Ismael González Trujillo

Posted on Dec 8, 2019 • Edited on Dec 10, 2019 • Originally published at Medium

Building cross-platform apps for mobile, web and voice (part II)

#javascript #nativescript #firebase #googleassistant

In this article and its part I we explore the technologies available to build a cross-platform experience which includes voice assistants. Assuming we want to build a small and simple to-do list app for Android, iOS, web and the Google Assistant, how can we provide the best experience for each platform while making sure our app can scale?

To bring to life the tech stack defined in the previous article, we’ve created VOXE (VOice X-platform Experience). VOXE is a simple proof-of-concept to-do list app for Android, iOS, web and the Google Assistant. One single repository, which contains:

A NativeScript (Angular) app that compiles to Android, iOS and web.
A Dialogflow agent.
A Cloud Function for the Google Action fulfillment.

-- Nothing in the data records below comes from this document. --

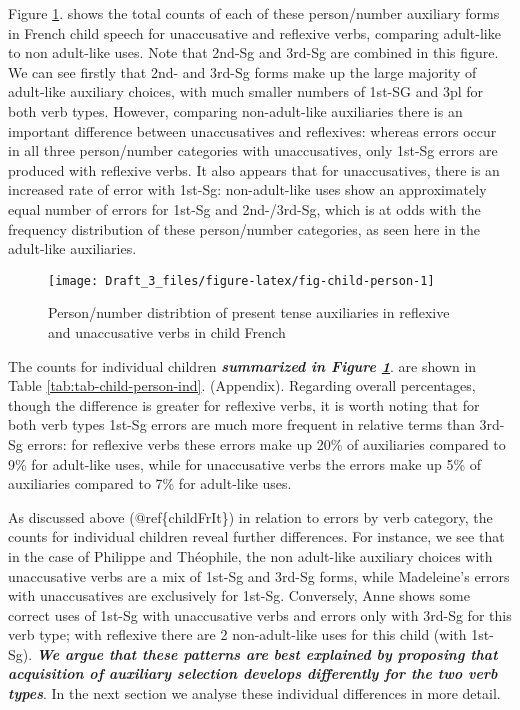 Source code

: \documentclass[
  12pt,
]{article}
\begin{document}
Figure \ref{fig:fig-child-person}. shows the total counts of each of these person/number auxiliary forms in French child speech for unaccusative and reflexive verbs, comparing adult-like to non adult-like uses. Note that 2nd-Sg and 3rd-Sg are combined in this figure. We can see firstly that 2nd- and 3rd-Sg forms make up the large majority of adult-like auxiliary choices, with much smaller numbers of 1st-SG and 3pl for both verb types. However, comparing non-adult-like auxiliaries there is an important difference between unaccusatives and reflexives: whereas errors occur in all three person/number categories with unaccusatives, only 1st-Sg errors are produced with reflexive verbs. It also appears that for unaccusatives, there is an increased rate of error with 1st-Sg: non-adult-like uses show an approximately equal number of errors for 1st-Sg and 2nd-/3rd-Sg, which is at odds with the frequency distribution of these person/number categories, as seen here in the adult-like auxiliaries.

\begin{figure}

{\centering \texttt{[image: Draft\_3\_files/figure-latex/fig-child-person-1]} 

}

\caption{Person/number distribtion of present tense auxiliaries in reflexive and unaccusative verbs in child French}\label{fig:fig-child-person}
\end{figure}

The counts for individual children \textbf{\emph{summarized in Figure \ref{fig:fig-child-person}}}. are shown in Table \ref{tab:tab-child-person-ind}. (Appendix). Regarding overall percentages, though the difference is greater for reflexive verbs, it is worth noting that for both verb types 1st-Sg errors are much more frequent in relative terms than 3rd-Sg errors: for reflexive verbs these errors make up 20\% of auxiliaries compared to 9\% for adult-like uses, while for unaccusative verbs the errors make up 5\% of auxiliaries compared to 7\% for adult-like uses.

As discussed above (@ref\{childFrIt\}) in relation to errors by verb category, the counts for individual children reveal further differences. For instance, we see that in the case of Philippe and Théophile, the non adult-like auxiliary choices with unaccusative verbs are a mix of 1st-Sg and 3rd-Sg forms, while Madeleine's errors with unaccusatives are exclusively for 1st-Sg. Conversely, Anne shows some correct uses of 1st-Sg with unaccusative verbs and errors only with 3rd-Sg for this verb type; with reflexive there are 2 non-adult-like uses for this child (with 1st-Sg). \textbf{\emph{We argue that these patterns are best explained by proposing that acquisition of auxiliary selection develops differently for the two verb types}}. In the next section we analyse these individual differences in more detail.
\end{document}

The app makes use of Cloud Firestore to store the data.

VOXE architecture

The repository is publicly available on GitHub.

potatolondon / voxe

VOice X-platform Experience. A to-do list app for Android, iOS, web and Google Assistant

Firebase: Infrastructure and services

VOXE makes use of three Firebase services:

Hosting: for the web app.
Authentication: we will use Google here for simplicity but Firebase supports many other authentication methods such as passwords, phone numbers and other popular federated identity providers like Facebook, Twitter, etc.
Cloud Firestore.

The first two services are easily configurable via the Firebase Console. Let’s dig into our data model and security rules.

Cloud Firestore data model

Cloud Firestore is a NoSQL, document-oriented database. Unlike a SQL database, there are no tables or rows. Instead, the data is stored in documents, which are organised into collections.

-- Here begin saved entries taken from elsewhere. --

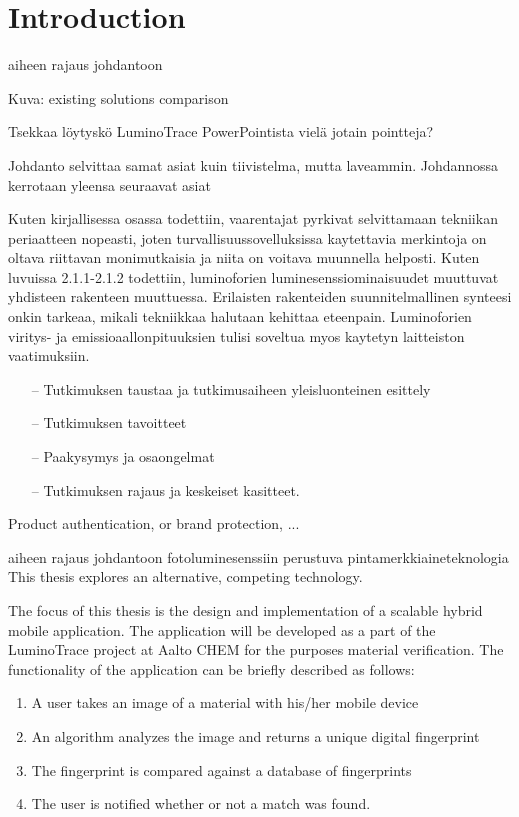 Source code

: \documentclass[thesis.tex]{subfiles}
\begin{document}
\chapter{Introduction}
\label{chapter:intro}

aiheen rajaus johdantoon

Kuva: existing solutions comparison

Tsekkaa löytyskö LuminoTrace PowerPointista vielä jotain pointteja?

Johdanto selvittaa samat asiat kuin tiivistelma, mutta laveammin. Johdannossa kerrotaan yleensa seuraavat asiat

Kuten kirjallisessa osassa todettiin, vaarentajat pyrkivat selvittamaan tekniikan periaatteen nopeasti, joten turvallisuussovelluksissa kaytettavia merkintoja on oltava riittavan monimutkaisia ja niita on voitava muunnella helposti. Kuten luvuissa 2.1.1-2.1.2 todettiin, luminoforien luminesenssiominaisuudet muuttuvat yhdisteen rakenteen muuttuessa. Erilaisten rakenteiden suunnitelmallinen synteesi onkin tarkeaa, mikali tekniikkaa halutaan kehittaa eteenpain. Luminoforien viritys- ja emissioaallonpituuksien tulisi soveltua myos kaytetyn laitteiston vaatimuksiin.

\begin{itemize}
\item[--]Tutkimuksen taustaa ja tutkimusaiheen yleisluonteinen esittely
\item[--]Tutkimuksen tavoitteet
\item[--]Paakysymys ja osaongelmat
\item[--]Tutkimuksen rajaus ja keskeiset kasitteet.
\end{itemize}

Product authentication, or brand protection, ...

aiheen rajaus johdantoon
fotoluminesenssiin perustuva pintamerkkiaineteknologia
This thesis explores an alternative, competing technology.

The focus of this thesis is the design and implementation of a scalable hybrid mobile application. The application will be developed as a part of the LuminoTrace project at Aalto CHEM for the purposes material verification. The functionality of the application can be briefly described as follows:

\begin{enumerate}
\item A user takes an image of a material with his/her mobile device
\item An algorithm analyzes the image and returns a unique digital fingerprint
\item The fingerprint is compared against a database of fingerprints
\item The user is notified whether or not a match was found.
\end{enumerate}
\end{document}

We’ll need, then, a collection of to-do documents (todos), each of which will define the following fields: content (string), createdAt timestamp (number) and userId (string).

Security rules

Since we’re relying on Firebase client SDKs and not on a bespoke API, how do we make sure users only have access to to-do items created by themselves?

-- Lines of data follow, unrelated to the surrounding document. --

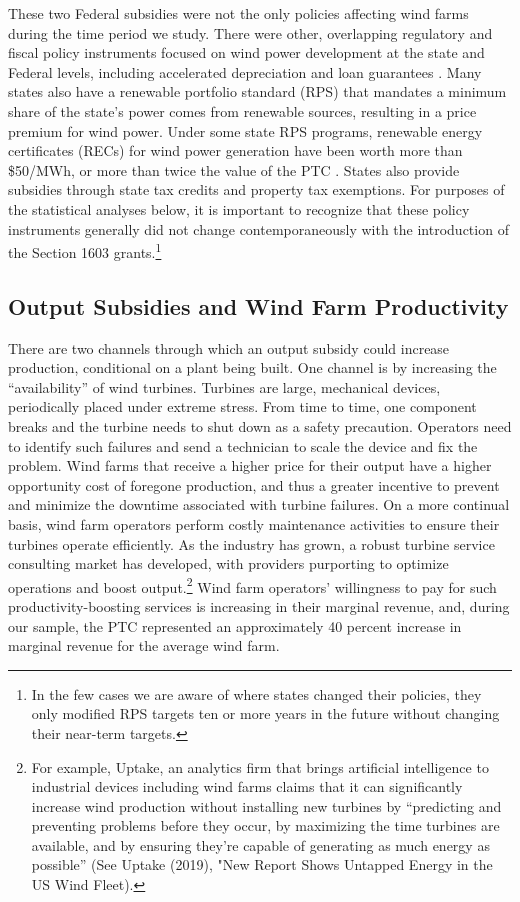 \documentclass[12pt]{article}
\begin{document}
These two Federal subsidies were not the only policies affecting wind farms during the time period we study. There were other, overlapping regulatory and fiscal policy instruments focused on wind power development at the state and Federal levels, including accelerated depreciation and loan guarantees \citep{aldy_preliminary_2013,metcalf_investment_2010,schmalensee_evaluating_2012}. Many states also have a renewable portfolio standard (RPS) that mandates a minimum share of the state's power comes from renewable sources, resulting in a price premium for wind power. Under some state RPS programs, renewable energy certificates (RECs) for wind power generation have been worth more than \$50/MWh, or more than twice the value of the PTC \citep{schmalensee_evaluating_2012}. States also provide subsidies through state tax credits and property tax exemptions. For purposes of the statistical analyses below, it is important to recognize that these policy instruments generally did not change contemporaneously with the introduction of the Section 1603 grants.\footnote{In the few cases we are aware of where states changed their policies, they only modified RPS targets ten or more years in the future without changing their near-term targets.}


\subsection{Output Subsidies and Wind Farm Productivity \label{subsec:outputModel}}

There are two channels through which an output subsidy could increase production, conditional on a plant being built.  One channel is by increasing the ``availability'' of wind turbines. Turbines are large, mechanical devices, periodically placed under extreme stress. From time to time, one component breaks and the turbine needs to shut down as a safety precaution. Operators need to identify such failures and send a technician to scale the device and fix the problem. Wind farms that receive a higher price for their output have a higher opportunity cost of foregone production, and thus a greater incentive to prevent and minimize the downtime associated with turbine failures. On a more continual basis,  wind farm operators perform costly maintenance activities to ensure their turbines operate efficiently. As the industry has grown, a robust turbine service consulting market has developed, with providers purporting to optimize operations and boost output.\footnote{For example, Uptake, an analytics firm that brings artificial intelligence to industrial devices including wind farms claims that it can significantly increase wind production without installing new turbines by ``predicting and preventing problems before they occur, by maximizing the time turbines are available, and by ensuring they're capable of generating as much energy as possible'' (See Uptake (2019), "New Report Shows Untapped Energy in the US Wind Fleet). } Wind farm operators' willingness to pay for such productivity-boosting services is increasing in their marginal revenue, and, during our sample, the PTC represented an approximately 40 percent increase in marginal revenue for the average wind farm.
\end{document}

Every database request from a Cloud Firestore mobile/web client library is evaluated against a set of security rules before reading or writing any data. These rules define the level of access for a specific path in the database using conditions based on authentication and data fields.

Let’s have a look at the security rules for our database:

service cloud.firestore {
  match /databases/{database}/documents {
    match /todos/{todo} {
      allow read, delete: if request.auth.uid == resource.data.userId;
      allow create: if request.auth.uid == request.resource.data.userId;
      allow update: if request.auth.uid == resource.data.userId && request.auth.uid == request.resource.data.userId;
    }
  }
}

resource.data represents the document accessed by the query.
request.auth.uid is the id of the authenticated user.
request.resource.data represents a new or updated document.

So this set of security rules will make sure that:

Users can only read and delete documents whose userId field matches their user uid.
User can only create documents whose userId field matches their user uid.
User can only update documents whose userId field matches their user uid and this field can’t be changed.

Our database is now ready to roll.

NativeScript: A cross-platform native and web app

In our previous article we discussed some of the benefits of using NativeScript for building cross-platform apps, focusing on its code-sharing capabilities using Angular.

A code-sharing project is one where we keep the code for the web and mobile apps in one place. Let’s have a look at some examples of how we have benefited from this architecture on VOXE.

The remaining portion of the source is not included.